▶ Exercise description:
Please list all lines of the material below in which the string "right" occurs.

▶ Supplied material:

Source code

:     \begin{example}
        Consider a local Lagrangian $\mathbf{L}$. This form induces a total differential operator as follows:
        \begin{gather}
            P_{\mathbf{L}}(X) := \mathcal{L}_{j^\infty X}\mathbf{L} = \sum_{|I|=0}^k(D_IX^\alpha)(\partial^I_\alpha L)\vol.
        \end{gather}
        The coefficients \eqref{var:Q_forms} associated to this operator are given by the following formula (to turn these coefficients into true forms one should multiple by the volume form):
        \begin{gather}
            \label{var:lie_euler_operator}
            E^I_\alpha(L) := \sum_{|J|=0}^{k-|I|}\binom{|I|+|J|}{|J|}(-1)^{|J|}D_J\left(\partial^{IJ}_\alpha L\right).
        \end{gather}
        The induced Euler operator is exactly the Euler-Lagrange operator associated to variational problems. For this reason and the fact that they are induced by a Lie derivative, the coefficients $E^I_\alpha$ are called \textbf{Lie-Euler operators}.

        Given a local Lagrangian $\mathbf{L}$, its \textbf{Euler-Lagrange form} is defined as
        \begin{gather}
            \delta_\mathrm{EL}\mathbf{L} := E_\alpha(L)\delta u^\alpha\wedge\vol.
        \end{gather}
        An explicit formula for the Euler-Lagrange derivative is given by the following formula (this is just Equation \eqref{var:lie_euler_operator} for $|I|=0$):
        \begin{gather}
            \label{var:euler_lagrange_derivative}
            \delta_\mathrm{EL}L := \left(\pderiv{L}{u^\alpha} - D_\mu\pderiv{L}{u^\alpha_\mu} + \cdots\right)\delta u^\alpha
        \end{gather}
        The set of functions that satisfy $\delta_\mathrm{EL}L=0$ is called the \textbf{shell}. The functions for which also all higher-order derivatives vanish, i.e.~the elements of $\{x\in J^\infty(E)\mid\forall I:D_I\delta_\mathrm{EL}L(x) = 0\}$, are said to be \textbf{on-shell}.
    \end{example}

▶ Task output:
            E^I_\alpha(L) := \sum_{|J|=0}^{k-|I|}\binom{|I|+|J|}{|J|}(-1)^{|J|}D_J\left(\partial^{IJ}_\alpha L\right).
            \delta_\mathrm{EL}L := \left(\pderiv{L}{u^\alpha} - D_\mu\pderiv{L}{u^\alpha_\mu} + \cdots\right)\delta u^\alpha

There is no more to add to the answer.